■ **DATA TO USE**
========

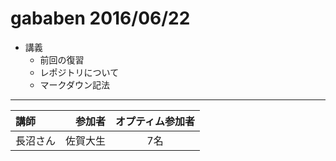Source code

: # gababen 2016/06/22
* 講義
   * 前回の復習
   * レポジトリについて
   * マークダウン記法
***

|講師|参加者|オプティム参加者|
|:--|--:|:--:|
|長沼さん|佐賀大生|7名|


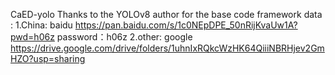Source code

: CaED-yolo
Thanks to the YOLOv8 author for the base code framework
data :
1.China: baidu
https://pan.baidu.com/s/1c0NEpDPE_50nRijKvaUw1A?pwd=h06z 
password：h06z 
2.other: google
https://drive.google.com/drive/folders/1uhnIxRQkcWzHK64QiiiNBRHjev2GmHZO?usp=sharing
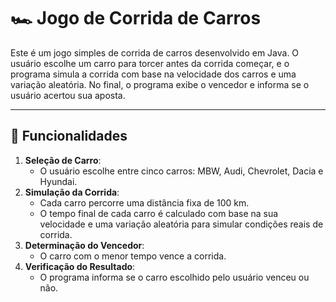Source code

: # 🏎️ Jogo de Corrida de Carros

Este é um jogo simples de corrida de carros desenvolvido em Java. O usuário escolhe um carro para torcer antes da corrida começar, e o programa simula a corrida com base na velocidade dos carros e uma variação aleatória. No final, o programa exibe o vencedor e informa se o usuário acertou sua aposta.

---

## 🚗 Funcionalidades

1. **Seleção de Carro**:
   - O usuário escolhe entre cinco carros: MBW, Audi, Chevrolet, Dacia e Hyundai.
2. **Simulação da Corrida**:
   - Cada carro percorre uma distância fixa de 100 km.
   - O tempo final de cada carro é calculado com base na sua velocidade e uma variação aleatória para simular condições reais de corrida.
3. **Determinação do Vencedor**:
   - O carro com o menor tempo vence a corrida.
4. **Verificação do Resultado**:
   - O programa informa se o carro escolhido pelo usuário venceu ou não.
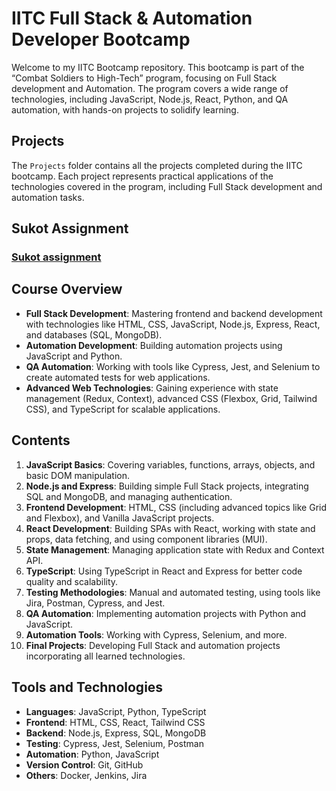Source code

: # IITC Full Stack & Automation Developer Bootcamp

Welcome to my IITC Bootcamp repository. This bootcamp is part of the “Combat Soldiers to High-Tech” program, focusing on Full Stack development and Automation. The program covers a wide range of technologies, including JavaScript, Node.js, React, Python, and QA automation, with hands-on projects to solidify learning.

## Projects
The `Projects` folder contains all the projects completed during the IITC bootcamp. Each project represents practical applications of the technologies covered in the program, including Full Stack development and automation tasks.

## Sukot Assignment
### [Sukot assignment](https://yosefhayim.github.io/IITC-B/October2024/14.10.2024/Sukot%20assigment/)

## Course Overview

- **Full Stack Development**: Mastering frontend and backend development with technologies like HTML, CSS, JavaScript, Node.js, Express, React, and databases (SQL, MongoDB).
- **Automation Development**: Building automation projects using JavaScript and Python.
- **QA Automation**: Working with tools like Cypress, Jest, and Selenium to create automated tests for web applications.
- **Advanced Web Technologies**: Gaining experience with state management (Redux, Context), advanced CSS (Flexbox, Grid, Tailwind CSS), and TypeScript for scalable applications.

## Contents

1. **JavaScript Basics**: Covering variables, functions, arrays, objects, and basic DOM manipulation.
2. **Node.js and Express**: Building simple Full Stack projects, integrating SQL and MongoDB, and managing authentication.
3. **Frontend Development**: HTML, CSS (including advanced topics like Grid and Flexbox), and Vanilla JavaScript projects.
4. **React Development**: Building SPAs with React, working with state and props, data fetching, and using component libraries (MUI).
5. **State Management**: Managing application state with Redux and Context API.
6. **TypeScript**: Using TypeScript in React and Express for better code quality and scalability.
7. **Testing Methodologies**: Manual and automated testing, using tools like Jira, Postman, Cypress, and Jest.
8. **QA Automation**: Implementing automation projects with Python and JavaScript.
9. **Automation Tools**: Working with Cypress, Selenium, and more.
10. **Final Projects**: Developing Full Stack and automation projects incorporating all learned technologies.

## Tools and Technologies

- **Languages**: JavaScript, Python, TypeScript
- **Frontend**: HTML, CSS, React, Tailwind CSS
- **Backend**: Node.js, Express, SQL, MongoDB
- **Testing**: Cypress, Jest, Selenium, Postman
- **Automation**: Python, JavaScript
- **Version Control**: Git, GitHub
- **Others**: Docker, Jenkins, Jira
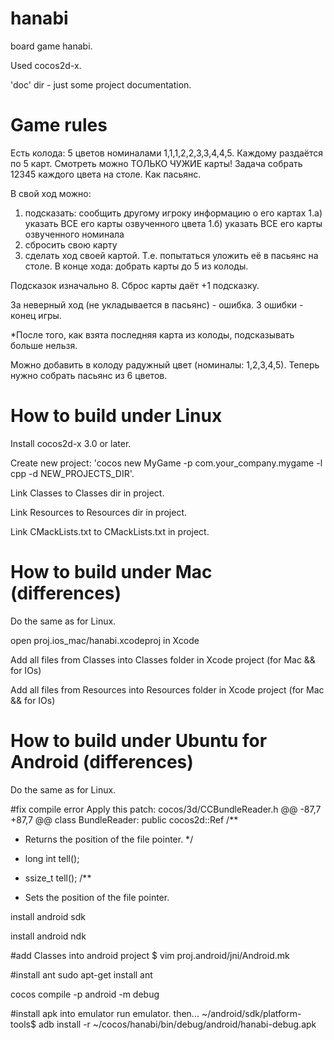 hanabi
======

board game hanabi.

Used cocos2d-x.

'doc' dir - just some project documentation.

Game rules
====

Есть колода: 5 цветов номиналами 1,1,1,2,2,3,3,4,4,5.
Каждому раздаётся по 5 карт.
Смотреть можно ТОЛЬКО ЧУЖИЕ карты!
Задача собрать 12345 каждого цвета на столе. Как пасьянс.

В свой ход можно:
1) подсказать: сообщить другому игроку информацию о его картах
1.а) указать ВСЕ его карты озвученного цвета
1.б) указать ВСЕ его карты озвученного номинала
2) сбросить свою карту
3) сделать ход своей картой. Т.е. попытаться уложить её в пасьянс на столе.
В конце хода: добрать карты до 5 из колоды.

Подсказок изначально 8. Сброс карты даёт +1 подсказку.

За неверный ход (не укладывается в пасьянс) - ошибка. 3 ошибки - конец игры.

*После того, как взята последняя карта из колоды, подсказывать больше нельзя.

Можно добавить в колоду радужный цвет (номиналы: 1,2,3,4,5). Теперь нужно собрать пасьянс из 6 цветов.

How to build under Linux
====

Install cocos2d-x 3.0 or later.

Create new project: 'cocos new MyGame -p com.your_company.mygame -l cpp -d NEW_PROJECTS_DIR'.

Link Classes to Classes dir in project.

Link Resources to Resources dir in project.

Link CMackLists.txt to CMackLists.txt in project.

How to build under Mac (differences)
====

Do the same as for Linux.

open proj.ios_mac/hanabi.xcodeproj in Xcode

Add all files from Classes into Classes folder in Xcode project (for Mac && for IOs)

Add all files from Resources into Resources folder in Xcode project (for Mac && for IOs)

How to build under Ubuntu for Android (differences)
====

Do the same as for Linux.

#fix compile error
Apply this patch:
cocos/3d/CCBundleReader.h
@@ -87,7 +87,7 @@ class BundleReader: public cocos2d::Ref
/**
* Returns the position of the file pointer.
*/
- long int tell();
+ ssize_t tell();
/**
* Sets the position of the file pointer.

install android sdk

install android ndk

#add Classes into android project
$ vim proj.android/jni/Android.mk

#install ant
sudo apt-get install ant

cocos compile -p android -m debug

#install apk into emulator
run emulator. then...
~/android/sdk/platform-tools$ adb install -r ~/cocos/hanabi/bin/debug/android/hanabi-debug.apk
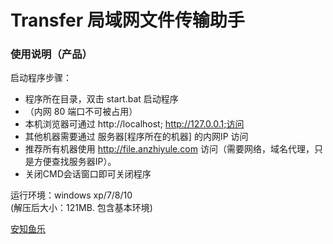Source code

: # Transfer 局域网文件传输助手

### 使用说明（产品）
启动程序步骤：

* 程序所在目录，双击 start.bat 启动程序
* （内网 80 端口不可被占用）
* 本机浏览器可通过 http://localhost; http://127.0.0.1;访问
* 其他机器需要通过 服务器[程序所在的机器] 的内网IP 访问
* 推荐所有机器使用 http://file.anzhiyule.com 访问（需要网络，域名代理，只是方便查找服务器IP）。
* 关闭CMD会话窗口即可关闭程序

运行环境：windows xp/7/8/10   
(解压后大小：121MB. 包含基本环境)

[安知鱼乐](https://www.anzhiyule.com)
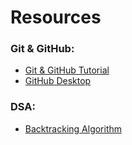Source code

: # Resources

### Git & GitHub:

* [Git & GitHub Tutorial](https://www.youtube.com/watch?v=RGOj5yH7evk)
* [GitHub Desktop](https://www.youtube.com/watch?v=8Dd7KRpKeaE)

### DSA:

* [Backtracking Algorithm](https://en.wikipedia.org/wiki/Backtracking)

========

■ **ABOUT THIS EXERCISE**
When a line among the entries above contains "under", copy it.

■ **RESULT OF THE TASK**
How to build under Linux
How to build under Mac (differences)
How to build under Ubuntu for Android (differences)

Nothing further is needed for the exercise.